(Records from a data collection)
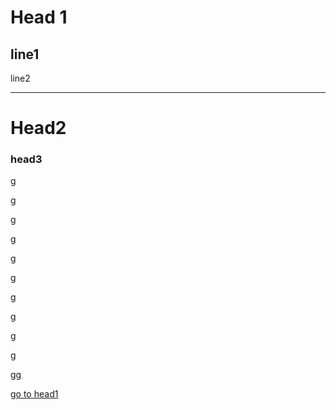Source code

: # Head 1

line1
---


line2
___




# Head2
### head3

g


g


g

g

g



g

g

g

g

g

gg



[go to head1](#head-1)
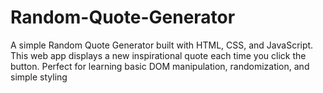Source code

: # Random-Quote-Generator
A simple Random Quote Generator built with HTML, CSS, and JavaScript. This web app displays a new inspirational quote each time you click the button. Perfect for learning basic DOM manipulation, randomization, and simple styling
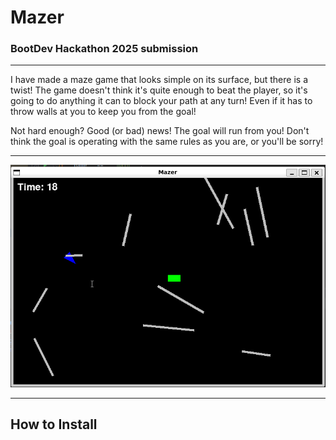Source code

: # Mazer

### BootDev Hackathon 2025 submission

---


I have made a maze game that looks simple on its surface, but there is a twist! The game doesn't think it's quite enough to beat the player, so it's going to do anything it can to block your path at any turn! Even if it has to throw walls at you to keep you from the goal!

Not hard enough? Good (or bad) news! The goal will run from you! Don't think the goal is operating with the same rules as you are, or you'll be sorry!

---

![Chasing that dang goal!](/mazer_pic.png)

---

## How to Install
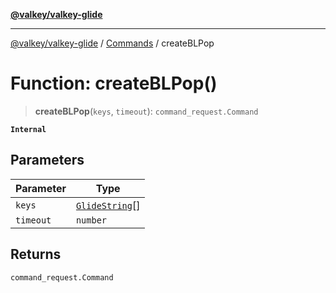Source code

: [**@valkey/valkey-glide**](../../README.md)

***

[@valkey/valkey-glide](../../modules.md) / [Commands](../README.md) / createBLPop

# Function: createBLPop()

> **createBLPop**(`keys`, `timeout`): `command_request.Command`

**`Internal`**

## Parameters

| Parameter | Type |
| ------ | ------ |
| `keys` | [`GlideString`](../../BaseClient/type-aliases/GlideString.md)[] |
| `timeout` | `number` |

## Returns

`command_request.Command`
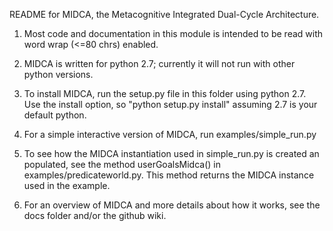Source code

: README for MIDCA, the Metacognitive Integrated Dual-Cycle Architecture. 

1) Most code and documentation in this module is intended to be read with word wrap (<=80 chrs) enabled.

2) MIDCA is written for python 2.7; currently it will not run with other python versions. 

3) To install MIDCA, run the setup.py file in this folder using python 2.7. Use the install option, so "python setup.py install" assuming 2.7 is your default python.

4) For a simple interactive version of MIDCA, run examples/simple_run.py

5) To see how the MIDCA instantiation used in simple_run.py is created an populated, see the method userGoalsMidca() in examples/predicateworld.py. This method returns the MIDCA instance used in the example.

6) For an overview of MIDCA and more details about how it works, see the docs folder and/or the github wiki.
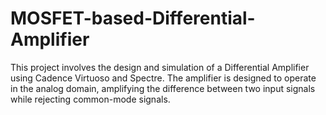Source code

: # MOSFET-based-Differential-Amplifier
This project involves the design and simulation of a Differential Amplifier using Cadence Virtuoso and Spectre. The amplifier is designed to operate in the analog domain, amplifying the difference between two input signals while rejecting common-mode signals.
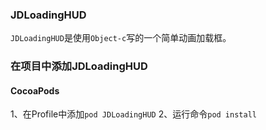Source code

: ### JDLoadingHUD
`JDLoadingHUD`是使用`Object-c`写的一个简单动画加载框。

### 在项目中添加JDLoadingHUD
#### CocoaPods
1、在Profile中添加`pod JDLoadingHUD`
2、运行命令`pod install`
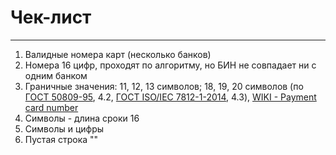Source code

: # Чек-лист
***

1. Валидные номера карт (несколько банков)
1. Номера 16 цифр, проходят по алгоритму, но БИН не совпадает ни с одним банком
1. Граничные значения: 11, 12, 13 символов; 18, 19, 20 символов (по [ГОСТ 50809-95](https://ohranatruda.ru/upload/iblock/df8/4294819277.pdf), 4.2, [ГОСТ ISO/IEC 7812-1-2014](http://gost.donses.ru/Index/60/60483.htm), 4.3), [WIKI - Payment card number](https://en.wikipedia.org/wiki/Payment_card_number)
1. Символы - длина сроки 16
1. Символы и цифры
1. Пустая строка ""
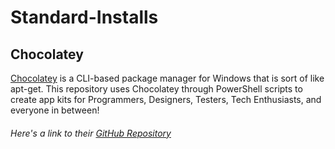 # Standard-Installs
## Chocolatey
[Chocolatey](https://chocolatey.org/) is a CLI-based package manager for Windows that is sort of like apt-get. This repository uses Chocolatey through PowerShell scripts to create app kits for Programmers, Designers, Testers, Tech Enthusiasts, and everyone in between!
###### Here's a link to their [GitHub Repository](https://github.com/chocolatey/choco)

Task: Determine how many lines above contain the string "Generator". Give only that number.

Answer to the problem: 2